The purpose of this project was to build a natural language processing model that would predict the next word for any given phrase input by a user. The general process by which I achieved this is the following:

Generating unigrams, bigrams, and trigrams from a corpus of news articles, tweets, and blogs as provided.
Cleaning the noise from the data such as capitalizations, punctuation, numbers, characters, and stop words that do not contribute to the substantive elements of an input.
Implementing a Katz Back-Off algorithm to assign probabilities to all observed and unobserved n-grams for a given input.

The Corpus

We were provided 3 text files consisting of blog posts, news articles, and tweets from Twitter.

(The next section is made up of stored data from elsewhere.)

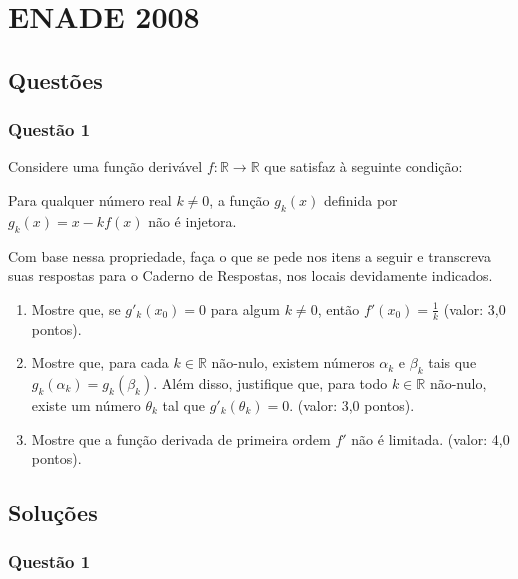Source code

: \documentclass{report}
\begin{document}
\chapter{ENADE 2008}

\section{\color{blue} Quest\~oes}

\subsection{\color{blue} Quest\~ao 1}

Considere uma fun\c c\~ao deriv\'avel $f: \mathbb{R} \to \mathbb{R}$ que satisfaz \`a seguinte condi\c c\~ao:

Para qualquer n\'umero real $k\neq 0$, a fun\c c\~ao $g_k (x)$ definida por $g_k (x)=x-kf(x)$ n\~ao \'e injetora.

Com base nessa propriedade, fa\c ca o que se pede nos itens a seguir e transcreva suas respostas para o Caderno de Respostas, nos locais devidamente indicados.

\begin{enumerate}

\item[(a)] Mostre que, se $g'_k(x_0)=0$ para algum $k\neq 0$, ent\~ao $f' (x_0)=\frac1{k}$ (valor: 3,0 pontos).

\item[(b)] Mostre que, para cada $k \in \mathbb{R}$ n\~ao-nulo, existem n\'umeros $\alpha_k$ e $\beta_k$ tais que $g_k(\alpha_k) = g_k(\beta_k)$. Al\'em disso, justifique que, para todo $k \in \mathbb{R}$ n\~ao-nulo, existe um n\'umero $\theta_k$ tal que $g'_k(\theta_k)=0$. (valor: 3,0 pontos).

\item[(c)] Mostre que a fun\c c\~ao derivada de primeira ordem $f'$ n\~ao \'e limitada. (valor: 4,0 pontos).

\end{enumerate}

\section{\color{red} Solu\c c\~oes}

\subsection{\color{red} Quest\~ao 1}
\end{document}
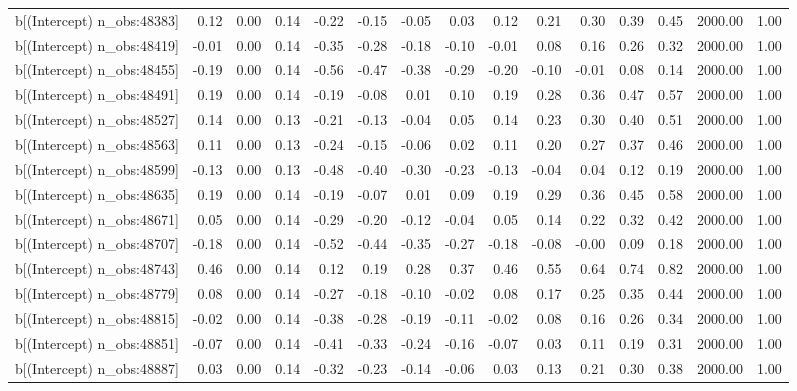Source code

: \begin{table}[ht]
\begin{tabular}{rrrrrrrrrrrrrrr}
  b[(Intercept) n\_obs:48383] & 0.12 & 0.00 & 0.14 & -0.22 & -0.15 & -0.05 & 0.03 & 0.12 & 0.21 & 0.30 & 0.39 & 0.45 & 2000.00 & 1.00 \\ 
  b[(Intercept) n\_obs:48419] & -0.01 & 0.00 & 0.14 & -0.35 & -0.28 & -0.18 & -0.10 & -0.01 & 0.08 & 0.16 & 0.26 & 0.32 & 2000.00 & 1.00 \\ 
  b[(Intercept) n\_obs:48455] & -0.19 & 0.00 & 0.14 & -0.56 & -0.47 & -0.38 & -0.29 & -0.20 & -0.10 & -0.01 & 0.08 & 0.14 & 2000.00 & 1.00 \\ 
  b[(Intercept) n\_obs:48491] & 0.19 & 0.00 & 0.14 & -0.19 & -0.08 & 0.01 & 0.10 & 0.19 & 0.28 & 0.36 & 0.47 & 0.57 & 2000.00 & 1.00 \\ 
  b[(Intercept) n\_obs:48527] & 0.14 & 0.00 & 0.13 & -0.21 & -0.13 & -0.04 & 0.05 & 0.14 & 0.23 & 0.30 & 0.40 & 0.51 & 2000.00 & 1.00 \\ 
  b[(Intercept) n\_obs:48563] & 0.11 & 0.00 & 0.13 & -0.24 & -0.15 & -0.06 & 0.02 & 0.11 & 0.20 & 0.27 & 0.37 & 0.46 & 2000.00 & 1.00 \\ 
  b[(Intercept) n\_obs:48599] & -0.13 & 0.00 & 0.13 & -0.48 & -0.40 & -0.30 & -0.23 & -0.13 & -0.04 & 0.04 & 0.12 & 0.19 & 2000.00 & 1.00 \\ 
  b[(Intercept) n\_obs:48635] & 0.19 & 0.00 & 0.14 & -0.19 & -0.07 & 0.01 & 0.09 & 0.19 & 0.29 & 0.36 & 0.45 & 0.58 & 2000.00 & 1.00 \\ 
  b[(Intercept) n\_obs:48671] & 0.05 & 0.00 & 0.14 & -0.29 & -0.20 & -0.12 & -0.04 & 0.05 & 0.14 & 0.22 & 0.32 & 0.42 & 2000.00 & 1.00 \\ 
  b[(Intercept) n\_obs:48707] & -0.18 & 0.00 & 0.14 & -0.52 & -0.44 & -0.35 & -0.27 & -0.18 & -0.08 & -0.00 & 0.09 & 0.18 & 2000.00 & 1.00 \\ 
  b[(Intercept) n\_obs:48743] & 0.46 & 0.00 & 0.14 & 0.12 & 0.19 & 0.28 & 0.37 & 0.46 & 0.55 & 0.64 & 0.74 & 0.82 & 2000.00 & 1.00 \\ 
  b[(Intercept) n\_obs:48779] & 0.08 & 0.00 & 0.14 & -0.27 & -0.18 & -0.10 & -0.02 & 0.08 & 0.17 & 0.25 & 0.35 & 0.44 & 2000.00 & 1.00 \\ 
  b[(Intercept) n\_obs:48815] & -0.02 & 0.00 & 0.14 & -0.38 & -0.28 & -0.19 & -0.11 & -0.02 & 0.08 & 0.16 & 0.26 & 0.34 & 2000.00 & 1.00 \\ 
  b[(Intercept) n\_obs:48851] & -0.07 & 0.00 & 0.14 & -0.41 & -0.33 & -0.24 & -0.16 & -0.07 & 0.03 & 0.11 & 0.19 & 0.31 & 2000.00 & 1.00 \\ 
  b[(Intercept) n\_obs:48887] & 0.03 & 0.00 & 0.14 & -0.32 & -0.23 & -0.14 & -0.06 & 0.03 & 0.13 & 0.21 & 0.30 & 0.38 & 2000.00 & 1.00 \\ 

\end{tabular}
\end{table}
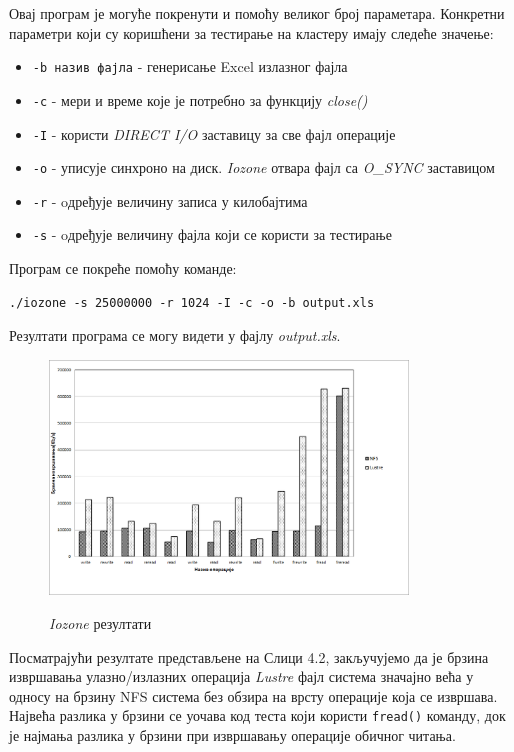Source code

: Овај програм је могуће покренути и помоћу великог број параметара. Конкретни параметри који су коришћени за тестирање на кластеру имају следеће значење:

\begin{itemize}
\item \texttt{-b назив фајла} - генерисање Excel излазног фајла
\item \texttt{-c} - мери и време које је потребно за функцију \textit{ close()}
\item \texttt{-I} - користи \textit{DIRECT I/O} заставицу за све фајл операције
\item \texttt{-о} - уписује синхроно на диск. \textit{Iozone} отвара фајл са \textit{O\_SYNC} заставицом
\item \texttt{-r} - oдређује величину записа у килобајтима
\item \texttt{-s} - oдређује величину фајла који се користи за тестирање 
\end{itemize}
Програм се покреће помоћу команде:
\begin{verbatim}
./iozone -s 25000000 -r 1024 -I -c -o -b output.xls
\end{verbatim}

Резултати програма се могу видети у фајлу \textit{output.xls}.

  \begin{figure}[h!]
    \centering
        \includegraphics[width=0.85\textwidth]{slike/results/iozone.png}\\[1cm]
    \caption{\textit{Iozone} резултати}
  \end{figure}
  
Посматрајући резултате представљене на Слици 4.2, закључујемо да је брзина извршавања улазно/излазних операција \textit{Lustre} фајл система значајно већа у односу на брзину NFS система без обзира на врсту операције која се извршава. Највећа разлика у брзини се уочава код теста који користи \texttt{fread()} команду, док је најмања разлика у брзини при извршавању операције обичног читања.
  
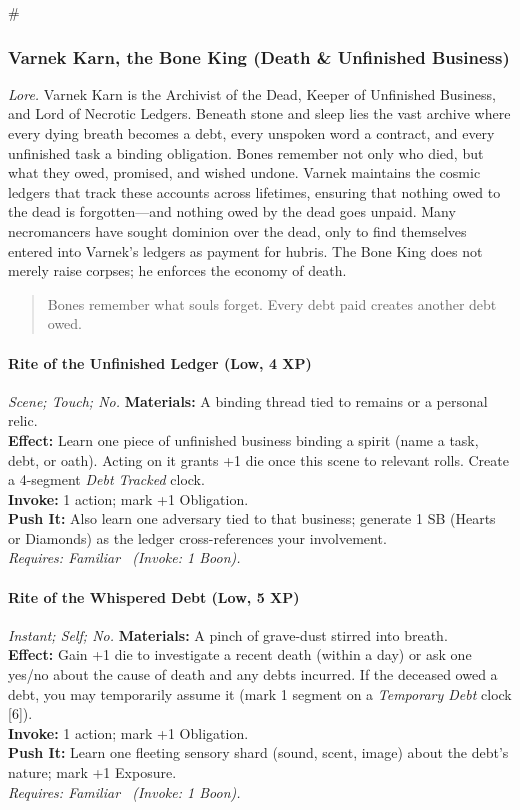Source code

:# %

\subsubsection{Varnek Karn, the Bone King (Death \& Unfinished Business)}
\textit{Lore.} Varnek Karn is the Archivist of the Dead, Keeper of Unfinished Business, and Lord of Necrotic Ledgers. Beneath stone and sleep lies the vast archive where every dying breath becomes a debt, every unspoken word a contract, and every unfinished task a binding obligation. Bones remember not only who died, but what they owed, promised, and wished undone. Varnek maintains the cosmic ledgers that track these accounts across lifetimes, ensuring that nothing owed to the dead is forgotten—and nothing owed by the dead goes unpaid. Many necromancers have sought dominion over the dead, only to find themselves entered into Varnek's ledgers as payment for hubris. The Bone King does not merely raise corpses; he enforces the economy of death.

\begin{quote}
Bones remember what souls forget. Every debt paid creates another debt owed.
\end{quote}

\paragraph*{Rite of the Unfinished Ledger (Low, 4 XP)} \emph{Scene; Touch; No.}
\textbf{Materials:} A binding thread tied to remains or a personal relic.\\
\textbf{Effect:} Learn one piece of unfinished business binding a spirit (name a task, debt, or oath). Acting on it grants +1 die once this scene to relevant rolls. Create a 4-segment \emph{Debt Tracked} clock.\\
\textbf{Invoke:} 1 action; mark +1 Obligation.\\
\textbf{Push It:} Also learn one adversary tied to that business; generate 1 SB (Hearts or Diamonds) as the ledger cross-references your involvement.\\
\emph{Requires: Familiar \ (\textit{Invoke:} 1 Boon).}

\paragraph*{Rite of the Whispered Debt (Low, 5 XP)} \emph{Instant; Self; No.}
\textbf{Materials:} A pinch of grave-dust stirred into breath.\\
\textbf{Effect:} Gain +1 die to investigate a recent death (within a day) or ask one yes/no about the cause of death and any debts incurred. If the deceased owed a debt, you may temporarily assume it (mark 1 segment on a \emph{Temporary Debt} clock [6]).\\
\textbf{Invoke:} 1 action; mark +1 Obligation.\\
\textbf{Push It:} Learn one fleeting sensory shard (sound, scent, image) about the debt's nature; mark +1 Exposure.\\
\emph{Requires: Familiar \ (\textit{Invoke:} 1 Boon).}

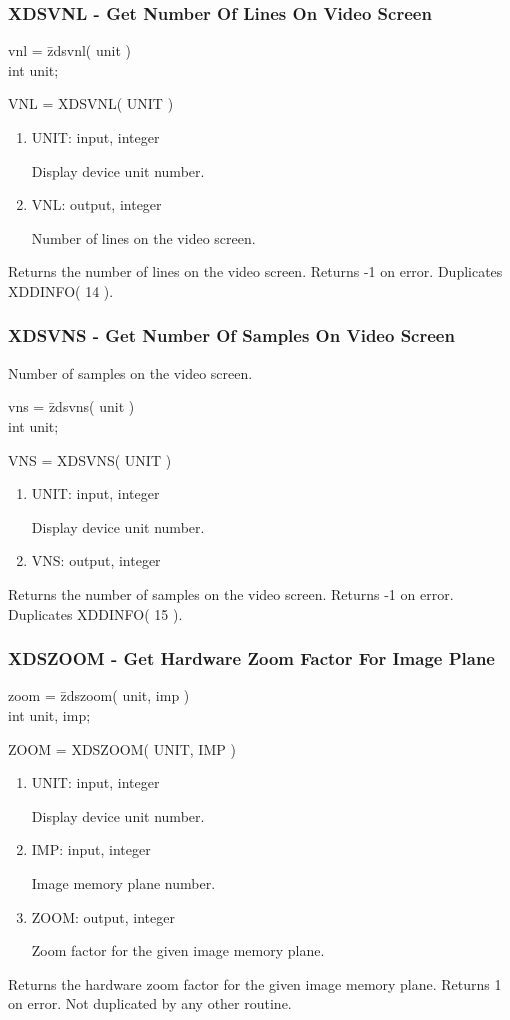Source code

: \subsubsection{XDSVNL - Get Number Of Lines On Video Screen}
\begin{tabbing}
vnl = \=zdsvnl( unit )\\
\>int  unit;\\
\end{tabbing}
VNL = XDSVNL( UNIT )
\begin{enumerate}
\item UNIT:  input, integer

Display device unit number.
\item VNL:  output, integer

Number of lines on the video screen.
\end{enumerate}
Returns the number of lines on the video screen.  Returns -1 on error.
Duplicates XDDINFO( 14 ).
\newpage
\subsubsection{XDSVNS - Get Number Of Samples On Video Screen}

Number of samples on the video screen.
\begin{tabbing}
vns = \=zdsvns( unit )\\
\>int  unit;\\
\end{tabbing}
VNS = XDSVNS( UNIT )
\begin{enumerate}
\item UNIT:  input, integer

Display device unit number.
\item VNS:  output, integer
\end{enumerate}
Returns the number of samples on the video screen.  Returns -1 on error.
Duplicates XDDINFO( 15 ).
\newpage
\subsubsection{XDSZOOM - Get Hardware Zoom Factor For Image Plane}
\begin{tabbing}
zoom = \=zdszoom( unit, imp )\\
\>int  unit, imp;\\
\end{tabbing}
ZOOM = XDSZOOM( UNIT, IMP )
\begin{enumerate}
\item UNIT:  input, integer

Display device unit number.
\item IMP:  input, integer

Image memory plane number.
\item ZOOM:  output, integer

Zoom factor for the given image memory plane.
\end{enumerate}
Returns the hardware zoom factor for the given image memory plane.
Returns 1 on error.  Not duplicated by any other routine.
\newpage
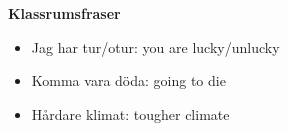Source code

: 
\begin{flushleft}
    \textbf{Klassrumsfraser}
    \begin{itemize}
        \item Jag har tur/otur: you are lucky/unlucky
        \item Komma vara döda: going to die
        \item Hårdare klimat: tougher climate
    \end{itemize}
\end{flushleft}

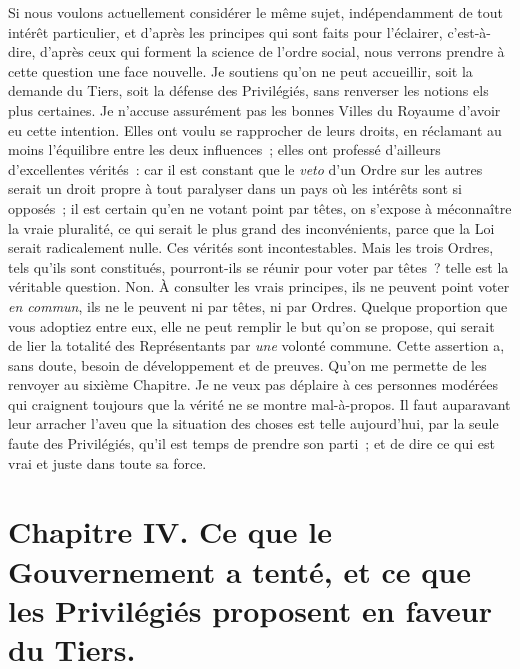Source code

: \documentclass[french,twoside]{book} %
\newcommand\chapteropen{} %
\newcommand\chapterclose{} %
\begin{document}
Si nous voulons actuellement considérer le même sujet, indépendamment de tout intérêt particulier, et d’après les principes qui sont faits pour l’éclairer, c’est-à-dire, d’après ceux qui forment la science de l’ordre social, nous verrons prendre à cette question une face nouvelle. Je soutiens qu’on ne peut accueillir, soit la demande du Tiers, soit la défense des Privilégiés, sans renverser les notions els plus certaines. Je n’accuse assurément pas les bonnes Villes du Royaume d’avoir eu cette intention. Elles ont voulu se rapprocher de leurs droits, en réclamant au moins l’équilibre entre les deux influences ; elles ont professé d’ailleurs d’excellentes vérités : car il est constant que le {\itshape veto} d’un Ordre sur les autres serait un droit propre à tout paralyser dans un pays où les intérêts sont si opposés ; il est certain qu’en ne votant point par têtes, on s’expose à méconnaître la vraie pluralité, ce qui serait le plus grand des inconvénients, parce que la Loi serait radicalement nulle. Ces vérités sont incontestables. Mais les trois Ordres, tels qu’ils sont constitués, pourront-ils se réunir pour voter par têtes ? telle est la véritable question. Non. À consulter les vrais principes, ils ne peuvent point voter {\itshape en commun}, ils ne le peuvent ni par têtes, ni par Ordres. Quelque proportion que vous adoptiez entre eux, elle ne peut remplir le but qu’on se propose, qui serait de lier la totalité des Représentants par {\itshape une} volonté commune. Cette assertion a, sans doute, besoin de développement et de preuves. Qu’on me permette de les renvoyer au sixième Chapitre. Je ne veux pas déplaire à ces personnes modérées qui craignent toujours que la vérité ne se montre mal-à-propos. Il faut auparavant leur arracher l’aveu que la situation des choses est telle aujourd’hui, par la seule faute des Privilégiés, qu’il est temps de prendre son parti ; et de dire ce qui est vrai et juste dans toute sa force.\par
\par
  
\chapterclose


\chapteropen
\chapter[{Chapitre IV. Ce que le Gouvernement a tenté, et ce que les Privilégiés proposent en faveur du Tiers.}]{Chapitre IV. Ce que le Gouvernement a tenté, et ce que les Privilégiés proposent en faveur du Tiers.}\renewcommand{\leftmark}{Chapitre IV. Ce que le Gouvernement a tenté, et ce que les Privilégiés proposent en faveur du Tiers.}
\end{document}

This totaled 594.2 MB of raw text data as the main corpus for the project.
The size of the corpus immediately presented the first problem of computational resources, as n-grams of the complete corpus would produce over 5 GB of data and extremely long processing times for a prediction.
However, I found that the sparsity of this corpus would be adequately covered with a random sampling of only 10% of each text source, and the KB algorithm would serve to fill in the gaps for unobserved phrases adequately for our purposes.

Ngrams

I found the fastest tokenization of ngrams to be in the 'ngram' package, produced by Christian Heckendorf. (https://www.rdocumentation.org/packages/ngram/versions/3.0.4)
Even a 10% random sampling of each corpus produced 185,000 unigrams, 2.53 million bigrams, and 4 million trigrams.
Loading these ngrams take up a manageable 536 MB of memory.

Katz Back-Off

The real workhorse is the Katz-Backoff, which estimates conditional probabilities of a word given its history in the n-grams.
For this, I relied heavily on a number of functions produced by Michael Szczepaniak to implement this algorithm in R. (https://rpubs.com/mszczepaniak/predictkbo3model)
The general operation consists of assign a certain portion of the probability mass function of observed ngrams to unobserved ones, and assigning probabilities to those unobserved ngrams based on frequencies of occurrence in the lower-power ngram.

The Shiny Application

The web application was produced on Shiny. The text input passes a character string into my 'nextword' function, which loads previously compiled n-gram files, and outputs the top 5 likely predictions for a given phrase.
The probabilities are based on frequencies of observed ngrams, as well as estimated probabilities of unobserved ngrams based on the Katz Back-Off.